O quinto capítulo - Caso - é a consolidação de todos esses conceitos. A autora faz a apresentação do caso de uma jovem de 16 anos, que ao longo de 13 sessões oferece respaldos para que o profissional identifique seus mitos individuais e familiares e assim, a conduza para uma decisão madura e ajustada. Isso só foi possível com o auxílio das técnicas de busca do significado do nome, história profissional da família e história da vida trigeracional - por meio das quais a estrutura, o funcionamento familiar e os anseios profissionais de seus antepassados foram identificados.

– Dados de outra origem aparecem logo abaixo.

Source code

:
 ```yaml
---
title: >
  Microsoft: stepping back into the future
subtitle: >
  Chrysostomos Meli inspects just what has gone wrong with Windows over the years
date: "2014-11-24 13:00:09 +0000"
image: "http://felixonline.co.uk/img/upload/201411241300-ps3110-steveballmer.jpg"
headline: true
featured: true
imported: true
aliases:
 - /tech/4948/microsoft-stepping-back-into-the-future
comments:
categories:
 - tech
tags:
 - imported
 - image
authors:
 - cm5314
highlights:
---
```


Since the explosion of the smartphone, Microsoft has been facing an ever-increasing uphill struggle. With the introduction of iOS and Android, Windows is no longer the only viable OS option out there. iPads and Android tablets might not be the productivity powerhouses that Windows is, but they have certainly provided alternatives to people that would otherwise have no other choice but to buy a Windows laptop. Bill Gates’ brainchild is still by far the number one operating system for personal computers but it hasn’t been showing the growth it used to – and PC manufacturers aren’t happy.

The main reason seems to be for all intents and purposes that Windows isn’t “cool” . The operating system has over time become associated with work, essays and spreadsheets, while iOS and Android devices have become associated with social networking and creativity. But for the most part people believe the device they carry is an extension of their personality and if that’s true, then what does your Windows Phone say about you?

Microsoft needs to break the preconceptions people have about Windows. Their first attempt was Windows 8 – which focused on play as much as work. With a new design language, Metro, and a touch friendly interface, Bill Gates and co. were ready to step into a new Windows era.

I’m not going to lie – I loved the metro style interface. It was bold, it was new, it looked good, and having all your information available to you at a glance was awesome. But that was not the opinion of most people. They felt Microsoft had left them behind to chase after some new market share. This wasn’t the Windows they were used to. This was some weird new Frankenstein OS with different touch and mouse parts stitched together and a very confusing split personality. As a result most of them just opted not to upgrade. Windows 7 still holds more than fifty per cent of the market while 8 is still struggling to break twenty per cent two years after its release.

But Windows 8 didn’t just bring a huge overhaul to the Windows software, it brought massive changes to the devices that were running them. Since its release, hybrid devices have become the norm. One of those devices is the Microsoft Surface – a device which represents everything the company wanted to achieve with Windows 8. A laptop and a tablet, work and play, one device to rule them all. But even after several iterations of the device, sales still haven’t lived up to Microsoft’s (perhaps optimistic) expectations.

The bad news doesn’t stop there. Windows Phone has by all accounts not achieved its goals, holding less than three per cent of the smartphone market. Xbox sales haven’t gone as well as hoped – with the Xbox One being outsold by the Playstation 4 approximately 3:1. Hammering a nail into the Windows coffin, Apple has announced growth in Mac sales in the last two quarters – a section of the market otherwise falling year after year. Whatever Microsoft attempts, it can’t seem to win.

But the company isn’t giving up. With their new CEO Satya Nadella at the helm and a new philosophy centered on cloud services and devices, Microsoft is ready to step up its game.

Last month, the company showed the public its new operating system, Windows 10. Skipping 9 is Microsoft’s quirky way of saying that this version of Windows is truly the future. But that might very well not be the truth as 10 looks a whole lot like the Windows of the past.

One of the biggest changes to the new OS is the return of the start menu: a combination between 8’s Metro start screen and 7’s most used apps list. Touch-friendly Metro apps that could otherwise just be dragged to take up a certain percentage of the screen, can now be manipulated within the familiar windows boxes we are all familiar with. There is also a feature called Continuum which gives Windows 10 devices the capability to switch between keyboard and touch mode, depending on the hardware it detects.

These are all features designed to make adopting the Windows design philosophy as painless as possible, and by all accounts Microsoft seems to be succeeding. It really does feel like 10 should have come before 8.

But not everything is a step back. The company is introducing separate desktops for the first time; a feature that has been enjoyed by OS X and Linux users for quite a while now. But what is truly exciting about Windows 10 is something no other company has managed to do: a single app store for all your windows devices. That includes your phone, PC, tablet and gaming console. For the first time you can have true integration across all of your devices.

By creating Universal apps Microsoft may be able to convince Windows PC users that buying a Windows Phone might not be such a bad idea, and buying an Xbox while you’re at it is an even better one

A escolha profissional da jovem, segundo a autora, está de acordo com os mitos que o norteiam, assim como à sua família. O jovem, como já apresentado anteriormente, está respondendo positivamente às expectativas de gerações a ela atribuídas, e consagrando os mitos presentes em sua família.

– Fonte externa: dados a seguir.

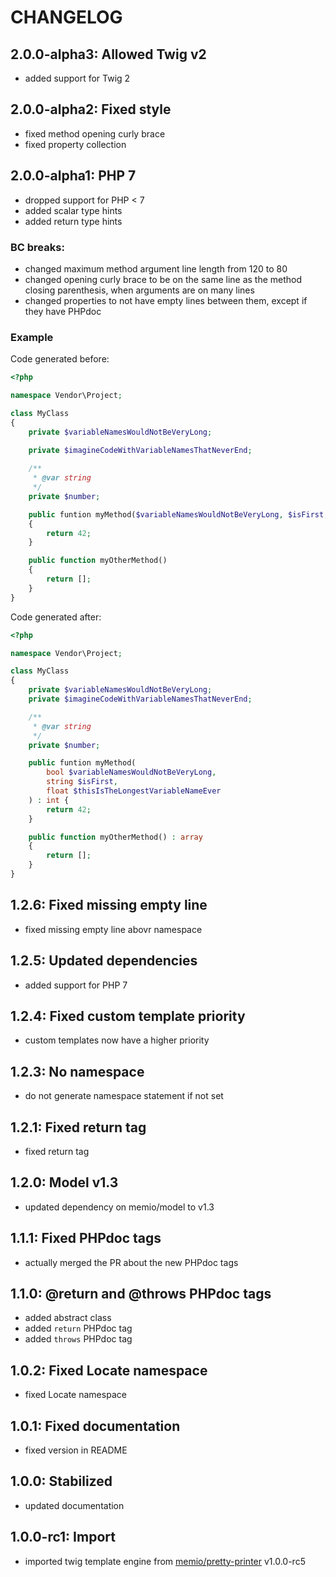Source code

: # CHANGELOG

## 2.0.0-alpha3: Allowed Twig v2

* added support for Twig 2

## 2.0.0-alpha2: Fixed style

* fixed method opening curly brace
* fixed property collection

## 2.0.0-alpha1: PHP 7

* dropped support for PHP < 7
* added scalar type hints
* added return type hints

### BC breaks:

* changed maximum method argument line length from 120 to 80
* changed opening curly brace to be on the same line as the method closing
  parenthesis, when arguments are on many lines
* changed properties to not have empty lines between them,
  except if they have PHPdoc

### Example

Code generated before:

```php
<?php

namespace Vendor\Project;

class MyClass
{
    private $variableNamesWouldNotBeVeryLong;
    
    private $imagineCodeWithVariableNamesThatNeverEnd;

    /**
     * @var string
     */
    private $number;

    public funtion myMethod($variableNamesWouldNotBeVeryLong, $isFirst, $thisIsTheLongestVariableNameEver)
    {
        return 42;
    }

    public function myOtherMethod()
    {
        return [];
    }
}
```

Code generated after:

```php
<?php

namespace Vendor\Project;

class MyClass
{
    private $variableNamesWouldNotBeVeryLong;
    private $imagineCodeWithVariableNamesThatNeverEnd;

    /**
     * @var string
     */
    private $number;

    public funtion myMethod(
        bool $variableNamesWouldNotBeVeryLong,
        string $isFirst,
        float $thisIsTheLongestVariableNameEver
    ) : int {
        return 42;
    }

    public function myOtherMethod() : array
    {
        return [];
    }
}
```

## 1.2.6: Fixed missing empty line

* fixed missing empty line abovr namespace

## 1.2.5: Updated dependencies

* added support for PHP 7

## 1.2.4: Fixed custom template priority

* custom templates now have a higher priority

## 1.2.3: No namespace

* do not generate namespace statement if not set

## 1.2.1: Fixed return tag

* fixed return tag

## 1.2.0: Model v1.3

* updated dependency on memio/model to v1.3

## 1.1.1: Fixed PHPdoc tags

* actually merged the PR about the new PHPdoc tags

## 1.1.0: @return and @throws PHPdoc tags

* added abstract class
* added `return` PHPdoc tag
* added `throws` PHPdoc tag

## 1.0.2: Fixed Locate namespace

* fixed Locate namespace

## 1.0.1: Fixed documentation

* fixed version in README

## 1.0.0: Stabilized

* updated documentation

## 1.0.0-rc1: Import

* imported twig template engine from [memio/pretty-printer](http://github.com/memio/pretty-printer) v1.0.0-rc5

No capítulo seguinte, Finalizando, a autora faz menção ao caso apresentado, destacando que na família da jovem, toda sua geração - inclusive ela - se decidiu por profissões que seus pais ou avós não puderam seguir. Assim sendo, o conhecimento da estrutura, funcionamento e mitos familiares são fatores determinantes para tomada de decisões. Acrescenta-se a isso, que os indivíduos não se limitam às suas escolhas profissionais, pois não são seres fragmentados.

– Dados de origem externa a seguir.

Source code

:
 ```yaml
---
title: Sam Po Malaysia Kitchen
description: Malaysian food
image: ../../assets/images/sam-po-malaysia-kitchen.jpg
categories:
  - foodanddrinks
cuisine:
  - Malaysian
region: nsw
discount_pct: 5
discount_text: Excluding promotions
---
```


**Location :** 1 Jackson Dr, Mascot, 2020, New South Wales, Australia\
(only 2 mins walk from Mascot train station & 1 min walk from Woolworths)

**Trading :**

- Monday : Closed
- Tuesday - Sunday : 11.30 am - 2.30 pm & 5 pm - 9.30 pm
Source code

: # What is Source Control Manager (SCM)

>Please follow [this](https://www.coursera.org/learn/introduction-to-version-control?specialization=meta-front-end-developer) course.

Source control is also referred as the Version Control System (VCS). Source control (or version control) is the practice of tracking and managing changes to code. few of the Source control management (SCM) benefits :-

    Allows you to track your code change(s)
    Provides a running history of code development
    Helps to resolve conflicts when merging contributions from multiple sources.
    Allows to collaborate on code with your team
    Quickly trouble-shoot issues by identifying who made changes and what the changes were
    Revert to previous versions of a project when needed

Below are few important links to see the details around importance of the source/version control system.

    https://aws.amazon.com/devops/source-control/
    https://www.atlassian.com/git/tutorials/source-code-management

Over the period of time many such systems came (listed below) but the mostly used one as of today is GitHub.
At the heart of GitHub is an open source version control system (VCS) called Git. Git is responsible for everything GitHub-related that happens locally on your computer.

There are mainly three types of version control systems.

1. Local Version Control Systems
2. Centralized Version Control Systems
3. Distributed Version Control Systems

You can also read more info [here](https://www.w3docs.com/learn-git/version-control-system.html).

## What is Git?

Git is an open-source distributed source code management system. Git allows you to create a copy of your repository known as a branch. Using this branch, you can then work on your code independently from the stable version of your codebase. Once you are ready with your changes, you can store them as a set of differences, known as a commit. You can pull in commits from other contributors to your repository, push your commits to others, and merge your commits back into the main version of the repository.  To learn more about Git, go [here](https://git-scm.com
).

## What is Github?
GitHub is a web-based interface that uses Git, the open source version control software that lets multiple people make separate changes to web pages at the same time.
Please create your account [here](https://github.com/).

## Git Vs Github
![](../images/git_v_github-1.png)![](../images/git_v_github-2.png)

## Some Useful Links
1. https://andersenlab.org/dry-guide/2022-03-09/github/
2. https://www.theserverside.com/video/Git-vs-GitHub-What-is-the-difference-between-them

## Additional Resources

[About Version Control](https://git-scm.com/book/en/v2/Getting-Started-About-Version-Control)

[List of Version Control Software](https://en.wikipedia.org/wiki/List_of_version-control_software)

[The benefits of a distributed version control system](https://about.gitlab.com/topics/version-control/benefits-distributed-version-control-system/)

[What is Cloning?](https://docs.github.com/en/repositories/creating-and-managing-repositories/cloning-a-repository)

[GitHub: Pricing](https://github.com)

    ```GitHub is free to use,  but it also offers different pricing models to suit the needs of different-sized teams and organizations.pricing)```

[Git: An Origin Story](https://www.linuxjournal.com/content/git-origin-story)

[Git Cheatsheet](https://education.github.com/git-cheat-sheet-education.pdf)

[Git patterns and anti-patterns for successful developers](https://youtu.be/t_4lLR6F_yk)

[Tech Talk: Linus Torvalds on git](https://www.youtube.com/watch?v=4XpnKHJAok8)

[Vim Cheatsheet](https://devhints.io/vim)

A origem da teoria sistêmica é apresentada no sétimo capítulo. Esta, segundo a autora, sofre fortes influências da física quântica, considerando que a compreensão da realidade só é possível se o todo for considerado, ou seja, fenômenos biológicos, psicológicos, sociais e ambientais forem consideradas. O foco da terapia sistêmica está nas relações que os indivíduos estabelecem, e não no indivíduo isolado. Na prática da clínica a proposta é trabalhar com toda a família do paciente, uma vez que entende-se a família como um sistema integrado, no qual cada um tem suas funções e responsabilidades, e, todos afetam e são afetados por suas atitudes e pelas atitudes dos demais membros da família. Assim sendo, prestar atendimento a um jovem para auxiliá-lo profissionalmente significa, segundo a autora, trabalhar também com a sua família. A terapia sistêmica pressupõe uma mudança de papel para o terapeuta, pois este deixa de ser um implementador de técnicas, passando à função de tentar construir realidades alternativas para o paciente a partir dos seus relatos familiares. Desse modo, a terapia se transforma em uma rede de conversações.

De maneira agradável e objetiva, o respaldo teórico é apresentado no decorrer de cada capítulo. Esta, portanto, é uma obra de extrema valia, sendo útil não apenas para estudantes de psicologia ou psicólogos formados, mas também para jovens aflitos com a escolha profissional, assim como para seus familiares. A autora, de forma simples e sutil, nos remete aos mais íntimos pensamentos quanto ao "por quê" e "como" nos decidimos profissionalmente, despertando curiosidades sobre nossos antepassados e principalmente aos mitos que nos rodeiam no seio familiar. Portanto, ter conhecimento das influências que sofremos é uma necessidade, para que melhor possamos nos compreender.

 

 

Sobre a autora:

1 Julia Targa de Carvalho Neta: acadêmica do segundo semestre do curso de Psicologia da Universidade São Francisco, e, bolsista de Iniciação Científica PIBIC/ CNPq.